Intermediate

Clustering

Group similar data points with K-Means, DBSCAN, and hierarchical clustering. Reduce dimensionality with PCA and t-SNE, and detect anomalies.

K-Means Clustering

Python
from sklearn.cluster import KMeans
from sklearn.metrics import silhouette_score

kmeans = KMeans(n_clusters=3, random_state=42, n_init=10)
labels = kmeans.fit_predict(X)
centers = kmeans.cluster_centers_

# Elbow Method - find optimal k
inertias = []
K_range = range(2, 11)
for k in K_range:
    km = KMeans(n_clusters=k, random_state=42, n_init=10)
    km.fit(X)
    inertias.append(km.inertia_)

# Silhouette Score (higher = better defined clusters)
score = silhouette_score(X, labels)
print(f"Silhouette Score: {score:.4f}")

DBSCAN

Python
from sklearn.cluster import DBSCAN

# Density-based: finds clusters of any shape, handles noise
dbscan = DBSCAN(eps=0.5, min_samples=5)
labels = dbscan.fit_predict(X)

n_clusters = len(set(labels)) - (1 if -1 in labels else 0)
n_noise = list(labels).count(-1)
print(f"Clusters: {n_clusters}, Noise points: {n_noise}")

Hierarchical Clustering

Python
from scipy.cluster.hierarchy import dendrogram, linkage
from sklearn.cluster import AgglomerativeClustering

# Dendrogram
linked = linkage(X, method="ward")
dendrogram(linked)
plt.title("Dendrogram")
plt.show()

# Agglomerative Clustering
agg = AgglomerativeClustering(n_clusters=3)
labels = agg.fit_predict(X)

Dimensionality Reduction

Python
from sklearn.decomposition import PCA
from sklearn.manifold import TSNE

# PCA - Principal Component Analysis
pca = PCA(n_components=2)
X_pca = pca.fit_transform(X)
print(f"Explained variance: {pca.explained_variance_ratio_}")

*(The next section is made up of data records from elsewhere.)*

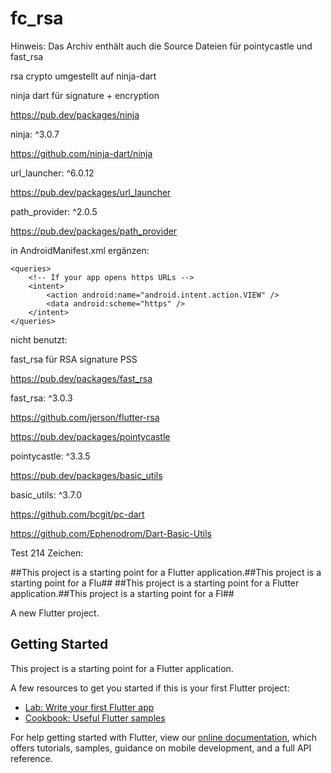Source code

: # fc_rsa

Hinweis: Das Archiv enthält auch die Source Dateien für pointycastle und fast_rsa

rsa crypto umgestellt auf ninja-dart

ninja dart für signature + encryption 

https://pub.dev/packages/ninja

ninja: ^3.0.7

https://github.com/ninja-dart/ninja

url_launcher: ^6.0.12

https://pub.dev/packages/url_launcher

path_provider: ^2.0.5

https://pub.dev/packages/path_provider

in AndroidManifest.xml ergänzen:

    <queries>
        <!-- If your app opens https URLs -->
        <intent>
            <action android:name="android.intent.action.VIEW" />
            <data android:scheme="https" />
        </intent>
    </queries>



nicht benutzt:

fast_rsa für RSA signature PSS

https://pub.dev/packages/fast_rsa

fast_rsa: ^3.0.3

https://github.com/jerson/flutter-rsa

https://pub.dev/packages/pointycastle

pointycastle: ^3.3.5

https://pub.dev/packages/basic_utils

basic_utils: ^3.7.0

https://github.com/bcgit/pc-dart

https://github.com/Ephenodrom/Dart-Basic-Utils


Test 214 Zeichen:

##This project is a starting point for a Flutter application.##This project is a starting point for a Flu##
##This project is a starting point for a Flutter application.##This project is a starting point for a Fl##




A new Flutter project.

## Getting Started

This project is a starting point for a Flutter application.

A few resources to get you started if this is your first Flutter project:

- [Lab: Write your first Flutter app](https://flutter.dev/docs/get-started/codelab)
- [Cookbook: Useful Flutter samples](https://flutter.dev/docs/cookbook)

For help getting started with Flutter, view our
[online documentation](https://flutter.dev/docs), which offers tutorials,
samples, guidance on mobile development, and a full API reference.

# t-SNE - for visualization (not for feature engineering)
tsne = TSNE(n_components=2, random_state=42, perplexity=30)
X_tsne = tsne.fit_transform(X)

# UMAP (install: pip install umap-learn)
import umap
reducer = umap.UMAP(n_components=2, random_state=42)
X_umap = reducer.fit_transform(X)

Anomaly Detection

Python
from sklearn.ensemble import IsolationForest

iso_forest = IsolationForest(contamination=0.05, random_state=42)
anomaly_labels = iso_forest.fit_predict(X)
# -1 = anomaly, 1 = normal
anomalies = X[anomaly_labels == -1]

Cluster Visualization

Python
plt.scatter(X_pca[:, 0], X_pca[:, 1], c=labels, cmap="viridis", alpha=0.6)
plt.xlabel("Component 1")
plt.ylabel("Component 2")
plt.title("Clusters visualized with PCA")
plt.colorbar(label="Cluster")
plt.show()
Algorithm choice: Use K-Means for well-separated spherical clusters. Use DBSCAN for irregular shapes and noisy data. Use hierarchical when you want to explore different numbers of clusters via a dendrogram.